Logorata dall’attesa e dall’incertezza, la coppia si rivolge a conoscenti e finalmente, dopo alcuni passaggi, riesce ad avere il contatto di un medico non obiettore, in una clinica di fuori Milano. Viene fissato l’intervento, ma la mattina del ricovero c’è una manifestazione ai cancelli della struttura sanitaria.

“Avevano cartelli con immagini raccapriccianti, candele accese, e due delle manifestanti ci hanno seguito fin dentro all’edificio. Sembravano drogate dalla loro stessa disperazione. Non è giusto – conclude Giovanni – queste persone non sanno cosa stai passando, non hanno il diritto di trattarti in questo modo”.

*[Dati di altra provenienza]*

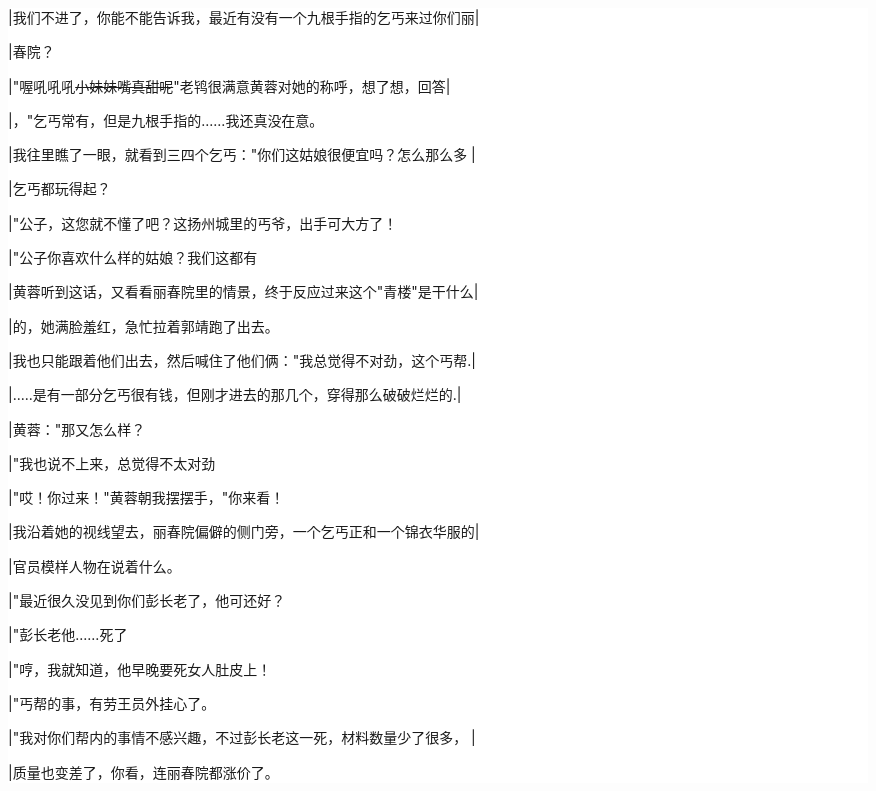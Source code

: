 |我们不进了，你能不能告诉我，最近有没有一个九根手指的乞丐来过你们丽|

|春院？

|"喔吼吼吼~~小妹妹嘴真甜呢~~"老鸨很满意黄蓉对她的称呼，想了想，回答|

|，"乞丐常有，但是九根手指的......我还真没在意。

|我往里瞧了一眼，就看到三四个乞丐："你们这姑娘很便宜吗？怎么那么多 |

|乞丐都玩得起？

|"公子，这您就不懂了吧？这扬州城里的丐爷，出手可大方了！

|"公子你喜欢什么样的姑娘？我们这都有

|黄蓉听到这话，又看看丽春院里的情景，终于反应过来这个"青楼"是干什么|

|的，她满脸羞红，急忙拉着郭靖跑了出去。

|我也只能跟着他们出去，然后喊住了他们俩："我总觉得不对劲，这个丐帮.|

|.....是有一部分乞丐很有钱，但刚才进去的那几个，穿得那么破破烂烂的.|

|黄蓉："那又怎么样？

|"我也说不上来，总觉得不太对劲

|"哎！你过来！"黄蓉朝我摆摆手，"你来看！

|我沿着她的视线望去，丽春院偏僻的侧门旁，一个乞丐正和一个锦衣华服的|

|官员模样人物在说着什么。

|"最近很久没见到你们彭长老了，他可还好？

|"彭长老他......死了

|"哼，我就知道，他早晚要死女人肚皮上！

|"丐帮的事，有劳王员外挂心了。

|"我对你们帮内的事情不感兴趣，不过彭长老这一死，材料数量少了很多， |

|质量也变差了，你看，连丽春院都涨价了。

Il numero del medico non obiettore, Giovanni lo conserva per anni. “Mi sono trovato a ‘spacciarlo’ ad altri conoscenti che ne hanno avuto bisogno, per evitare che in un momento già di per sé difficile si trovassero a subire le umiliazioni e gli insulti che abbiamo passato noi”.

 

“Il fastidio di essere costrette a supplicare per qualcosa che spetta di diritto”

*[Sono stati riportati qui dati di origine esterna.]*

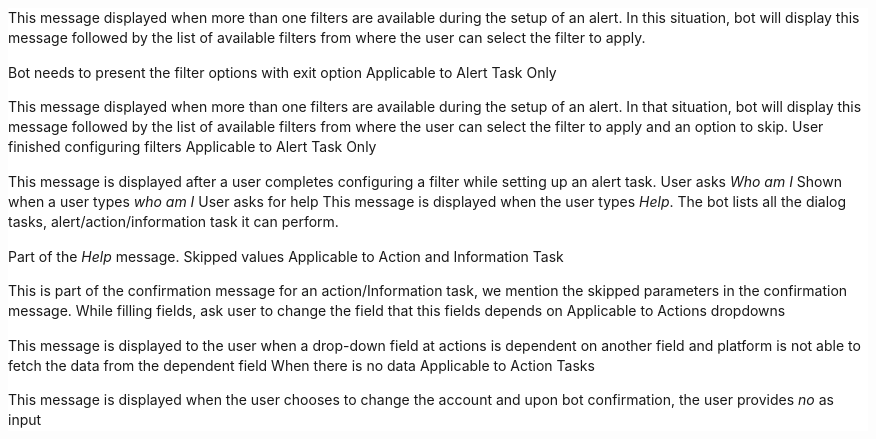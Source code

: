 This message displayed when more than one filters are available during the setup of an alert. In this situation, bot will display this message followed by the list of available filters from where the user can select the filter to apply.
   </td>
  </tr>
  <tr>
   <td>Bot needs to present the filter options with exit option
   </td>
   <td>Applicable to Alert Task Only
<p>
This message displayed when more than one filters are available during the setup of an alert. In that situation, bot will display this message followed by the list of available filters from where the user can select the filter to apply and an option to skip.
   </td>
  </tr>
  <tr bgcolor="#FAFAFA">
   <td>User finished configuring filters
   </td>
   <td>Applicable to Alert Task Only
<p>
This message is displayed after a user completes configuring a filter while setting up an alert task.
   </td>
  </tr>
  <tr>
   <td>User asks <em>Who am I</em>
   </td>
   <td>Shown when a user types <em>who am I</em>
   </td>
  </tr>
  <tr bgcolor="#FAFAFA">
   <td>User asks for help
   </td>
   <td>This message is displayed when the user types <em>Help</em>. The bot lists all the dialog tasks, alert/action/information task it can perform.
<p>
Part of the <em>Help</em> message.
   </td>
  </tr>
  <tr>
   <td>Skipped values
   </td>
   <td>Applicable to Action and Information Task
<p>
This is part of the confirmation message for an action/Information task, we mention the skipped parameters in the confirmation message.
   </td>
  </tr>
  <tr bgcolor="#FAFAFA">
   <td>While filling fields, ask user to change the field that this fields depends on
   </td>
   <td>Applicable to Actions dropdowns
<p>
This message is displayed to the user when a drop-down field at actions is dependent on another field and platform is not able to fetch the data from the dependent field
   </td>
  </tr>
  <tr>
   <td>When there is no data
   </td>
   <td>Applicable to Action Tasks
<p>
This message is displayed when the user chooses to change the account and upon bot confirmation, the user provides <em>no</em> as input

Così diceva Adele Faccio 36 anni fa. Il fastidio. E l’implicita violenza di chi tenta di imporre, con parole di disapprovazione, ritardi nelle prestazioni o manifestazioni davanti all’ospedale, la propria etica – rispettabile ma personale – su una legge dello Stato.

La sesta storia è quella di Dalja, 24 anni. Vive a Malmo, nel sud della Svezia. Viene da una famiglia semplice, studia all’università di Copenhagen, a ottobre partorirà il suo primogenito. “Dovrei discutere la tesi a gennaio – racconta – quindi per un paio di mesi riceverò sia il mio stipendio come studentessa a tempo pieno, sia quello che ti spetta per la maternità.

“Senza imbrogliare, mi spetteranno entrambi. La cosa più difficile – scherza Dalja – sarà convincere mio marito, palestinese, che qui da noi si usa prendere la paternità”.